**Your task:** Every line in the records below that holds the word "return" is to be copied.

**Information:**
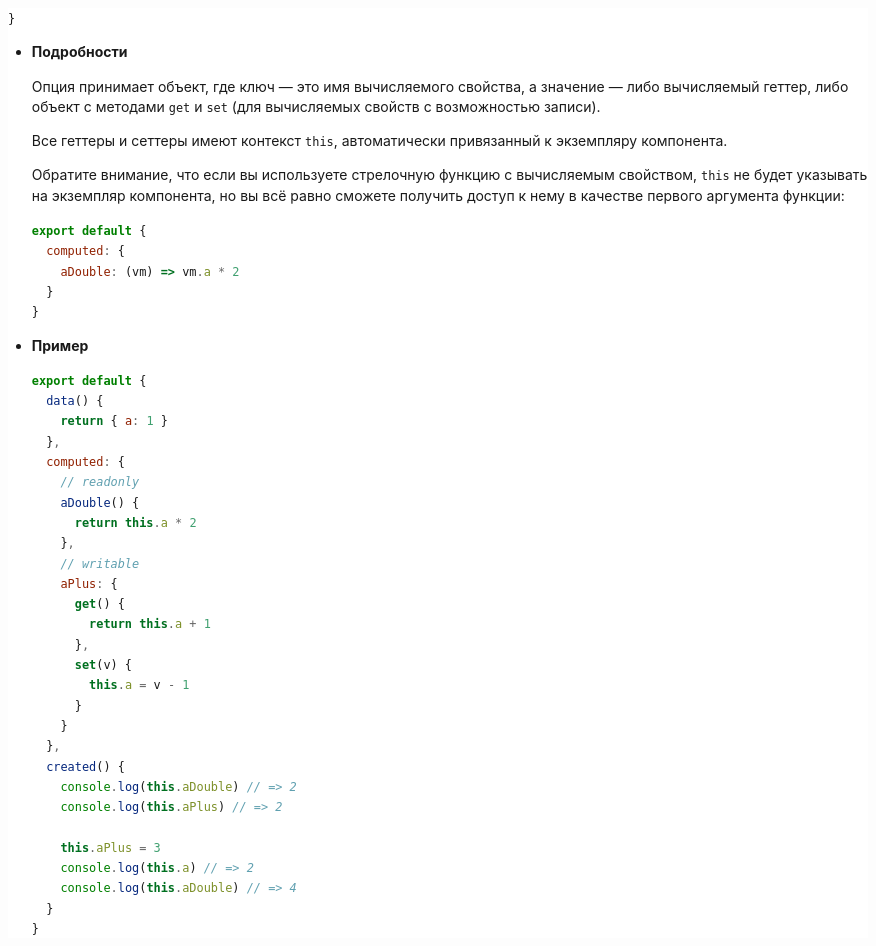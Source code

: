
   ```ts
  }
  ```

- **Подробности**

  Опция принимает объект, где ключ — это имя вычисляемого свойства, а значение — либо вычисляемый геттер, либо объект с методами `get` и `set` (для вычисляемых свойств с возможностью записи).

  Все геттеры и сеттеры имеют контекст `this`, автоматически привязанный к экземпляру компонента.

  Обратите внимание, что если вы используете стрелочную функцию с вычисляемым свойством, `this` не будет указывать на экземпляр компонента, но вы всё равно сможете получить доступ к нему в качестве первого аргумента функции:

  ```js
  export default {
    computed: {
      aDouble: (vm) => vm.a * 2
    }
  }
  ```

- **Пример**

  ```js
  export default {
    data() {
      return { a: 1 }
    },
    computed: {
      // readonly
      aDouble() {
        return this.a * 2
      },
      // writable
      aPlus: {
        get() {
          return this.a + 1
        },
        set(v) {
          this.a = v - 1
        }
      }
    },
    created() {
      console.log(this.aDouble) // => 2
      console.log(this.aPlus) // => 2

      this.aPlus = 3
      console.log(this.a) // => 2
      console.log(this.aDouble) // => 4
    }
  }
  ```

**Solution for this problem:**
      return { a: 1 }
        return this.a * 2
          return this.a + 1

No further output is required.